Hyperfantastische Berliner Fußballgeschichten
SG Blau-Weiß Friedrichshain – VfB Sperber Neukölln 6-0
Samstag, 09.08.2014 | Metro-Sportanlage | Friedrichshain | Pokal | 20 Zs.
Nur zwei Monate und fünf Tage waren vergangen, seitdem Viktoria und Tasmania Berlin den Berliner Landespokalwettbewerb 2013/14 beendet hatten. Seither galt das Motto „Sommer, Sonne, Sonnenschein“, welches aber schon arg durch das nahe Ende der schönsten Zeit des Jahres bedroht war. Ein ernsthafter Warnhinweis dafür war auch, dass das Spiel von vorne begann – mit der Qualifikationsrunde wurde die neue Pokalsaison eingeläutet. Und das Ziel aller Beteiligten war selbstverständlich klar: JEDER will ins Endspiel. Berlin! Berlin! Wir fahren nach Berlin!

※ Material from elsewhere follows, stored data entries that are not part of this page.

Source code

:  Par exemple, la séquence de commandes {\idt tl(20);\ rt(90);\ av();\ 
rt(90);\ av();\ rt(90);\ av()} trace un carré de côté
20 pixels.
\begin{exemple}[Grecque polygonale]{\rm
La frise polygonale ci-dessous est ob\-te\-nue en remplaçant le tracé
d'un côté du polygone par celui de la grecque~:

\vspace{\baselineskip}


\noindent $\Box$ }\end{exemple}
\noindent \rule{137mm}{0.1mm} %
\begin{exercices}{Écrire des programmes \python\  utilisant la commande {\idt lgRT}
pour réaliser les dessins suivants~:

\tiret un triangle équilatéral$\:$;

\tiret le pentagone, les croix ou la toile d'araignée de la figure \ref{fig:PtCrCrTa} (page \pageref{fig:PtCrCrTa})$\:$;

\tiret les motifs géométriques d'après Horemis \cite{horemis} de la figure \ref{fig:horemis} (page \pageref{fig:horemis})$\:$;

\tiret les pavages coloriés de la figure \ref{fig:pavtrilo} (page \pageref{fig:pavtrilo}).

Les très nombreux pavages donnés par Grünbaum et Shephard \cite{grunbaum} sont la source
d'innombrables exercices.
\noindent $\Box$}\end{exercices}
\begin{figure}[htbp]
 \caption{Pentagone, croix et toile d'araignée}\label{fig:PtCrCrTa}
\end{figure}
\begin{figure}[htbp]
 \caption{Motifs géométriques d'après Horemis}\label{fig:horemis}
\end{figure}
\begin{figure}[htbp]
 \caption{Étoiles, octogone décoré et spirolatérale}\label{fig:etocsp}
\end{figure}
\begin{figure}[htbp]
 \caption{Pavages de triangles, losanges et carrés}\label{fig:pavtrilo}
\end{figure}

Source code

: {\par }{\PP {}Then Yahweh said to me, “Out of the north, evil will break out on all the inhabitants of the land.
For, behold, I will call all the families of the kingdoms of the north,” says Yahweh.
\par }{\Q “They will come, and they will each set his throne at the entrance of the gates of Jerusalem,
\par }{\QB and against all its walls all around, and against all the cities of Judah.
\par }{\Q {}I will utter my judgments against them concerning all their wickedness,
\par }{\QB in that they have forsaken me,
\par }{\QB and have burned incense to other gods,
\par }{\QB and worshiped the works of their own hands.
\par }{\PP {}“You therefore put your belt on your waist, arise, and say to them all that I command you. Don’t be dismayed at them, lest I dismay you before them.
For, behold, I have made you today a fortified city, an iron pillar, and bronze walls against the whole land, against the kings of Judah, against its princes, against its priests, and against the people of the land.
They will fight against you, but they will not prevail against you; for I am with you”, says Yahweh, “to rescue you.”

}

Oben auf dem Dach der Metro, unweit des Ostbahnhofs, liefen die zweiundzwanzig Protagonisten zum Mittelkreis, winkten den überraschend zahlreich erschienenen Fans, den Groundhoppern und Vereinsoffiziellen auf der kleinen Stahlrohrtribüne zu und genossen den weiten Blick über den östlichen Teil der Hauptstadt. Fußballhimmel – gar nicht so weit hergeholt, die mehr oder weniger offizielle Bezeichnung des Kunstrasengeläufs… Vom Papier her war die Ausgangssituation eindeutig: Sperber Neukölln war als A-Kreisligist Favorit gegen den Neu-B-Kreisligisten Blau-Weiß Friedrichshain. Um für Nicht-Berliner die Verhältnisse deutlicher zu machen: Nehmen wir die 16er A-Kreisliga (mit dem Elftplatzierten Sperber) als Basis und setzen diese mit der 18er Bundesliga gleich – alles reine Mathematik und purer Dreisatz: 11 von 16 gegen X von 18 sind 11 mal 18 gegen 16 mal X macht 11 mal 18 durch 16 gleich X macht 12,375, also 12 – so vertrat sie den zwölftplatzierten Bundesligisten der Vorsaison: Werder Bremen. Nach dem gleichen Prinzip vertraten die Blau-Weißen als Dritter der C-Kreisliga, den Fünften der dritten Liga; den VfL Osnabrück.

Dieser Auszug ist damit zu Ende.